Intrigue, the questioning of sexuality, the wokeness, possible incest (or not!), father/or not father. Oh my, I could just keep going on, and that is just the first half of the book!

The last part of this book starts with more adultery, questioning of parenthood, and wedding plans. Then even more adultery.

It is interesting that the author chose to make the pandemic and its aftermath part of the story and to blame a few of the family problems on it.

This book has mostly exceptionally long chapters, which is a bit of a problem for someone like me who just has to read to the end of a chapter before doing anything else!

You might be asking yourself why I didn't give this book a better rating when so many other early reviewers loved it, the fact is that I saw this book for what it was (but this is only MY opinion) and I felt that what it was was a bunch of people that couldn't keep their reproductive organs in their pants. Okay, so some of them weren't lying; they just were volunteering the entire truths!!!

It wasn't a horrible book and as I said it will make someone with a different outlook on life than mine, a wonderful beach read.

View all my reviews

SYNOPSIS: "From the #1 New York Times bestselling author of That Summer comes another heartfelt and unputdownable novel of family, secrets, and the ties that bind.

When her twenty-two-year-old stepdaughter announces her engagement to her pandemic boyfriend, Sarah Danhauser is shocked. But the wheels are in motion. Headstrong Ruby has already set a date (just three months away!) and spoken to her beloved safta, Sarah’s mother Veronica, about having the wedding at the family’s beach house on Cape Cod.
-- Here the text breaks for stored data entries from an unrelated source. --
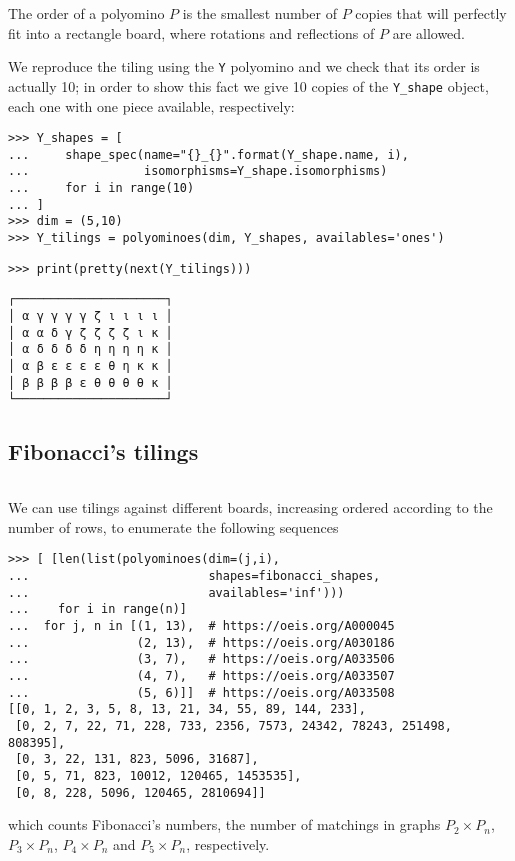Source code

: \begin{definition}
The order of a polyomino $P$ is the smallest number of $P$ copies that will
perfectly fit into a rectangle board, where rotations and reflections of $P$
are allowed.
\end{definition}

We reproduce the tiling using the \verb|Y| polyomino and we check that its order is
actually 10; in order to show this fact we give 10 copies of the \verb|Y_shape| object,
each one with one piece available, respectively:
\begin{verbatim}
>>> Y_shapes = [
...     shape_spec(name="{}_{}".format(Y_shape.name, i),
...                isomorphisms=Y_shape.isomorphisms)
...     for i in range(10)
... ]
>>> dim = (5,10)
>>> Y_tilings = polyominoes(dim, Y_shapes, availables='ones')
\end{verbatim}

\begin{margintable}
\texttt{>>> print(pretty(next(Y_tilings)))}
{\footnotesize
\begin{verbatim}
┌─────────────────────┐
│ α γ γ γ γ ζ ι ι ι ι │
│ α α δ γ ζ ζ ζ ζ ι κ │
│ α δ δ δ δ η η η η κ │
│ α β ε ε ε ε θ η κ κ │
│ β β β β ε θ θ θ θ κ │
└─────────────────────┘
\end{verbatim}
}
\end{margintable}

\subsection{Fibonacci's tilings}

\inputminted[fontsize=\small,stripnl=false, firstline=514,lastline=530]{python}{backtracking/polyominoes.py}

We can use tilings against different boards, increasing ordered according to the
number of rows, to enumerate the following sequences
\begin{verbatim}
>>> [ [len(list(polyominoes(dim=(j,i),
...                         shapes=fibonacci_shapes,
...                         availables='inf')))
...    for i in range(n)]
...  for j, n in [(1, 13),  # https://oeis.org/A000045
...               (2, 13),  # https://oeis.org/A030186
...               (3, 7),   # https://oeis.org/A033506
...               (4, 7),   # https://oeis.org/A033507
...               (5, 6)]]  # https://oeis.org/A033508
[[0, 1, 2, 3, 5, 8, 13, 21, 34, 55, 89, 144, 233],
 [0, 2, 7, 22, 71, 228, 733, 2356, 7573, 24342, 78243, 251498, 808395],
 [0, 3, 22, 131, 823, 5096, 31687],
 [0, 5, 71, 823, 10012, 120465, 1453535],
 [0, 8, 228, 5096, 120465, 2810694]]
\end{verbatim}
which counts Fibonacci's numbers, the number of matchings in graphs $P_2 \times
P_n$, $P_{3} \times P_{n}$, $P_{4} \times P_{n}$ and $P_{5} \times P_{n}$,
respectively.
Sarah might be worried, but Veronica is thrilled to be bringing the family together one last time before putting the big house on the market.
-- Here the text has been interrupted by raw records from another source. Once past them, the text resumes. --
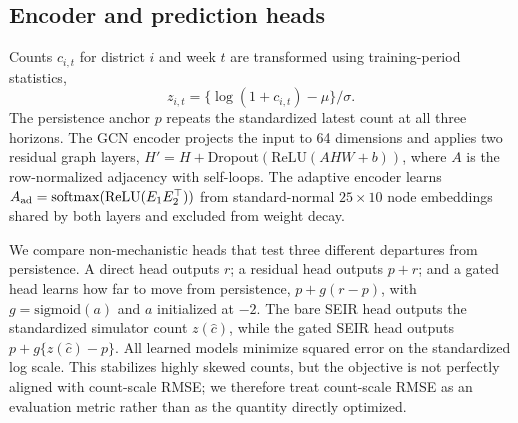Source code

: \documentclass[conference]{IEEEtran}
\begin{document}
\subsection{Encoder and prediction heads}
Counts $c_{i,t}$ for district $i$ and week $t$ are transformed using training-period statistics,
\begin{equation}
z_{i,t}=\{\log(1+c_{i,t})-\mu\}/\sigma.
\label{eq:z}
\end{equation}
The persistence anchor $p$ repeats the standardized latest count at all three horizons.
The GCN encoder projects the input to 64 dimensions and applies two residual graph layers, $H'=H+\mathrm{Dropout}(\mathrm{ReLU}(AHW+b))$, where $A$ is the row-normalized adjacency with self-loops. %
The adaptive encoder learns $A_{\rm ad}=\mathrm{softmax}(\mathrm{ReLU}(E_1E_2^\top))$ from standard-normal $25\times10$ node embeddings shared by both layers and excluded from weight decay. %

We compare non-mechanistic heads that test three different departures from persistence.
A direct head outputs $r$; a residual head outputs $p+r$; and a gated head learns how far to move from persistence, $p+g(r-p)$, with $g=\mathrm{sigmoid}(a)$ and $a$ initialized at $-2$. %
The bare SEIR head outputs the standardized simulator count $z(\hat c)$, while the gated SEIR head outputs $p+g\{z(\hat c)-p\}$.
All learned models minimize squared error on the standardized log scale.
This stabilizes highly skewed counts, but the objective is not perfectly aligned with count-scale RMSE; we therefore treat count-scale RMSE as an evaluation metric rather than as the quantity directly optimized.
\end{document}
But the road to a wedding day usually comes with a few bumps. Ruby has always known exactly what she wants, but as the wedding date approaches, she finds herself grappling with the wounds left by the mother who walked out when she was a baby. Veronica ends up facing unexpected news, thanks to her meddling sister, and must revisit the choices she made long ago, when she was a bestselling novelist with a different life. Sarah’s twin brother, Sam, is recovering from a terrible loss, and confronting big questions about who he is—questions he hopes to resolve during his stay on the Cape. Sarah’s husband, Eli, who’s been inexplicably distant during the pandemic, confronts the consequences of a long ago lapse from his typical good-guy behavior. And Sarah, frustrated by her husband, concerned about her stepdaughter, and worn out by challenges of life during quarantine, faces the alluring reappearance of someone from her past and a life that could have been.

When the wedding day arrives, lovers are revealed as their true selves, misunderstandings take on a life of their own, and secrets come to light. There are confrontations and revelations that will touch each member of the extended family, ensuring that nothing will ever be the same.
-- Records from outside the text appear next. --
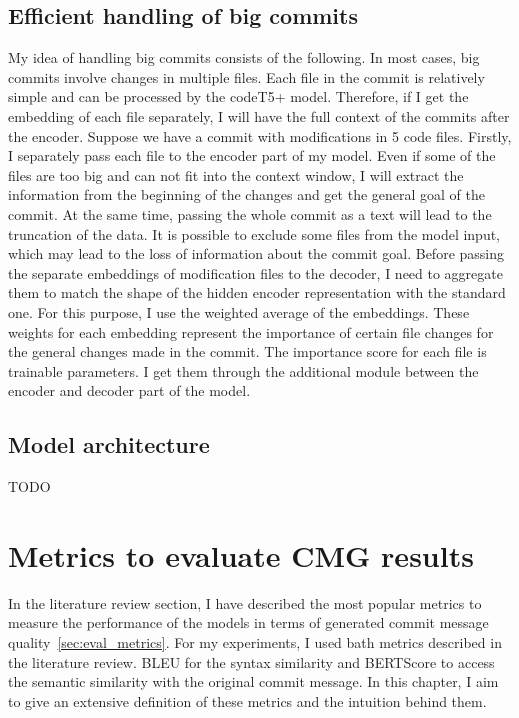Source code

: \subsection{Efficient handling of big commits}
My idea of handling big commits consists of the following. In most cases, big commits involve changes in multiple files. Each file in the commit is relatively simple and can be processed by the codeT5+ model. Therefore, if I get the embedding of each file separately, I will have the full context of the commits after the encoder. Suppose we have a commit with modifications in 5 code files. Firstly, I separately pass each file to the encoder part of my model. Even if some of the files are too big and can not fit into the context window, I will extract the information from the beginning of the changes and get the general goal of the commit. At the same time, passing the whole commit as a text will lead to the truncation of the data. It is possible to exclude some files from the model input, which may lead to the loss of information about the commit goal. Before passing the separate embeddings of modification files to the decoder, I need to aggregate them to match the shape of the hidden encoder representation with the standard one. For this purpose, I use the weighted average of the embeddings. These weights for each embedding represent the importance of certain file changes for the general changes made in the commit. The importance score for each file is trainable parameters. I get them through the additional module between the encoder and decoder part of the model.

\subsection{Model architecture}
TODO

\section{Metrics to evaluate CMG results}
In the literature review section, I have described the most popular metrics to measure the performance of the models in terms of generated commit message quality~\ref{sec:eval_metrics}. For my experiments, I used bath metrics described in the literature review. BLEU for the syntax similarity and BERTScore to access the semantic similarity with the original commit message. In this chapter, I aim to give an extensive definition of these metrics and the intuition behind them.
From “the undisputed boss of the beach read” (The New York Times), The Summer Place is a testament to family in all its messy glory; a story about what we sacrifice and how we forgive. Enthralling, witty, big-hearted, and sharply observed, this is Jennifer Weiner’s love letter to the Outer Cape and the power of home, the way our lives are enriched by the people we call family, and the endless ways love can surprise us."